Bolan died in a car accident in 1977 at age 29
David Bowie is highly regarded as the chief architect of glam rock, but the man who fell to earth didn’t act alone. In the late 1960s, his fellow Brit Marc Bolan — frontman of Tyrannosaurus Rex, which later became T. Rex — was concurrently paying dues and shaping a new sound that would inject a mix of esoteric lyrics, folkie psychedelia and androgyny into old-time rock & roll.
Alas, unlike his similarly pioneering friend and sometime rival, Bolan and his groundbreaking band T. Rex would enjoy only limited success in the United States, where they were basically a one-hit wonder, via their 1971 Top 10 hit “Bang a Gong (Get It On)” (known as “Get It On” internationally) from their masterpiece second LP Electric Warrior. They were considerably more commercially successful in their native U.K., where they scored 10 Top 5 hits between 1970 and 1973, including four No. 1 singles.

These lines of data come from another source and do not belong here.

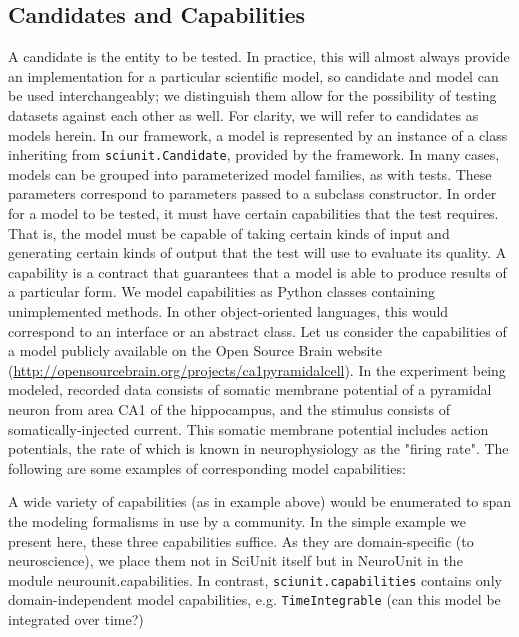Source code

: \documentclass[a4paper,12pt]{article}
\begin{document}
\subsection{Candidates and Capabilities}
A candidate is the entity to be tested.  In practice, this will almost always provide an implementation for a particular scientific model, so candidate and model can be used interchangeably; we distinguish them allow for the possibility of testing datasets against each other as well.  For clarity, we will refer to candidates as models herein.  In our framework, a model is represented by an instance of a class inheriting from \verb|sciunit.Candidate|, provided by the framework.  In many cases, models can be grouped into parameterized model families, as with tests. These parameters correspond to parameters passed to a subclass constructor.
In order for a model to be tested, it must have certain capabilities that the test requires.  That is, the model must be capable of taking certain kinds of input and generating certain kinds of output that the test will use to evaluate its quality.  A capability is a contract that guarantees that a model is able to produce results of a particular form. We model capabilities as Python classes containing unimplemented methods. In other object-oriented languages, this would correspond to an interface or an abstract class.  
Let us consider the capabilities of a model publicly available on the Open Source Brain website (\url{http://opensourcebrain.org/projects/ca1pyramidalcell}).  In the experiment being modeled, recorded data consists of somatic membrane potential of a pyramidal neuron from area CA1 of the hippocampus, and the stimulus consists of somatically-injected current.  This somatic membrane potential includes action potentials, the rate of which is known in neurophysiology as the "firing rate".  The following are some examples of corresponding model capabilities:  

A wide variety of capabilities (as in example above) would be enumerated to span the modeling formalisms in use by a community. In the simple example we present here, these three capabilities suffice.  As they are domain-specific (to neuroscience), we place them not in SciUnit itself but in NeuroUnit in the module neurounit.capabilities.  In contrast, \verb|sciunit.capabilities| contains only domain-independent model capabilities, e.g. \verb|TimeIntegrable| (can this model be integrated over time?)
\end{document}
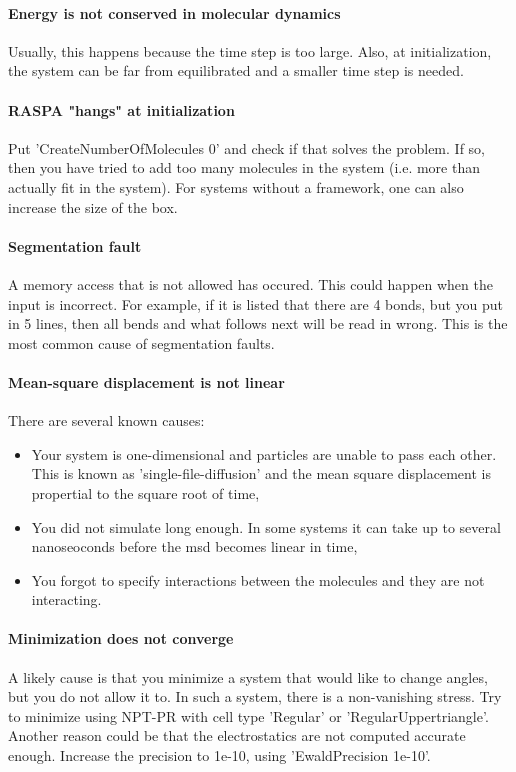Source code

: \paragraph*{Energy is not conserved in molecular dynamics}
Usually, this happens because the time step is too large. Also, at initialization, the system can be far from equilibrated and a smaller time step is needed.

\paragraph*{RASPA "hangs" at initialization}
Put 'CreateNumberOfMolecules 0' and check if that solves the problem. If so, then you have tried to add too many molecules in the system (i.e. more than actually fit
in the system). For systems without a framework, one can also increase the size of the box.

\paragraph*{Segmentation fault} A memory access that is not allowed has occured. This could happen when the input is incorrect. For example, if it is listed that there
are 4 bonds, but you put in 5 lines, then all bends and what follows next will be read in wrong. This is the most common cause of segmentation faults.

\paragraph*{Mean-square displacement is not linear}
There are several known causes:
\begin{itemize}
\item{Your system is one-dimensional and particles are unable to pass each other. This is known as 'single-file-diffusion' and the mean
square displacement is propertial to the square root of time,}
\item{You did not simulate long enough. In some systems it can take up to several nanoseoconds before the msd becomes linear in time,}
\item{You forgot to specify interactions between the molecules and they are not interacting.}
\end{itemize}

\paragraph*{Minimization does not converge}
A likely cause is that you minimize a system that would like to change angles, but you do not allow it to. In such a system, there is a non-vanishing stress.
Try to minimize using NPT-PR with cell type 'Regular' or 'RegularUppertriangle'. Another reason could be that the electrostatics are not computed accurate enough.
Increase the precision to 1e-10, using 'EwaldPrecision 1e-10'.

Bolan (born Mark Feld on Sept. 30, 1947) and his band are getting some long overdue recognition via the new documentary Angelheaded Hipster: The Songs of Marc Bolan & T. Rex. Directed by Ethan Silverman, the film uses the recording of the 2020 tribute album of the same name as its framework while surveying the landscape of the late ‘60s folkie-psychedelic rock scene that spawned both Bowie and Bolan, who died in 1977 in a car accident at age 29.

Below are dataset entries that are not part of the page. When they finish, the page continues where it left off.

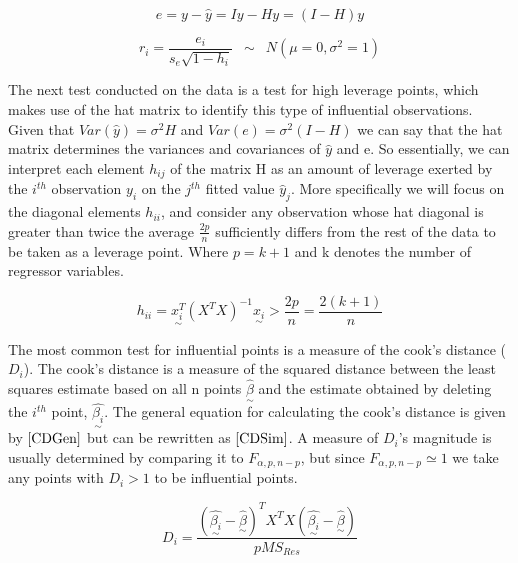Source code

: \documentclass[12pt]{report}
\begin{document}
\begin{equation} \label{Res}
    e = y - \hat{y} = Iy - Hy = (I - H) y
\end{equation}

\begin{equation} \label{StdRes}
    r_i = \frac{e_i}{s_e\sqrt{1 - h_i}} \phantom{3} {\sim} \phantom{3} N(\mu = 0, \sigma^ 2 = 1)
\end{equation}

The next test conducted on the data is a test for high leverage points, which makes use of the hat matrix to identify this type of influential observations. Given that $Var(\hat{y}) = \sigma^{2}H$ and $Var(e) = \sigma^{2}(I-H)$ we can say that the hat matrix determines the variances and covariances of $\hat{y}$ and e. So essentially, we can interpret each element $h_{ij}$ of the matrix H as an amount of leverage exerted by the $i^{th}$ observation $y_{i}$ on the $j^{th}$ fitted value $\hat{y}_{j}$. More specifically we will focus on the diagonal elements $h_{ii}$, and consider any observation whose hat diagonal is greater than twice the average $\frac{2p}{n}$ sufficiently differs from the rest of the data to be taken as a leverage point. Where $p = k+1$ and k denotes the number of regressor variables.

\begin{equation} \label{HLev}
    h_{ii} = \underset{\sim}{x^{T}_{i}}(X^{T}X)^{-1}\underset{\sim}{x_{i}} > \frac{2p}{n} = \frac{2(k+1)}{n}
\end{equation}

The most common test for influential points is a measure of the cook's distance ($D_{i}$). The cook's distance is a measure of the squared distance between the least squares estimate based on all n points $\hat{\underset{\sim}\beta}$ and the estimate obtained by deleting the $i^{th}$ point, $\hat{\underset{\sim}{\beta_{i}}}$. The general equation for calculating the cook's distance is given by $\eqref{CDGen}$ but can be rewritten as $\eqref{CDSim}$. A measure of $D_{i}$'s magnitude is usually determined by comparing it to $F_{\alpha,p,n-p}$, but since $F_{\alpha,p,n-p} \simeq 1$ we take any points with $D_{i} > 1$ to be influential points.

\begin{equation} \label{CDGen}
    D_i = \frac{(\hat{\underset{\sim}{\beta_{i}}} - \hat{\underset{\sim}\beta})^{T}X^{T}X(\hat{\underset{\sim}{\beta_{i}}} - \hat{\underset{\sim}\beta})}{pMS_{Res}}
\end{equation}
\end{document}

Angelheaded Hipster features vintage interviews and performance footage of Bolan as well as testimonials from peers and some of the artists he inspired, including Elton John, Ringo Starr, U2’s The Edge, Billy Idol, Joan Jett and Def Leppard’s Joe Elliott. It also includes exclusive interviews with Gloria Jones, 79, the American singer Bolan was involved with at the time of his death, and their son Rolan Bolan, 49.
Also in the mix is Bowie, who, in archival clips, talks about his complicated relationship with his “very very good friend” and glam rock peer. “Marc and I had an extraordinary relationship,” he says in one segment. “We both knew we were going to do great things, and we were very close in the beginning, and then as it got closer to us actually making it, we drifted apart, and we’d be very wary of each other.”
“He started getting fairly known, and invited me to do mime performances on his tours and stuff like that,” Bowie continues. “But we kind of drifted, you know, we were at either end of the room by that time, you know, even being sort of superficially pleasant with each other. It was like, who’s gonna do it first?”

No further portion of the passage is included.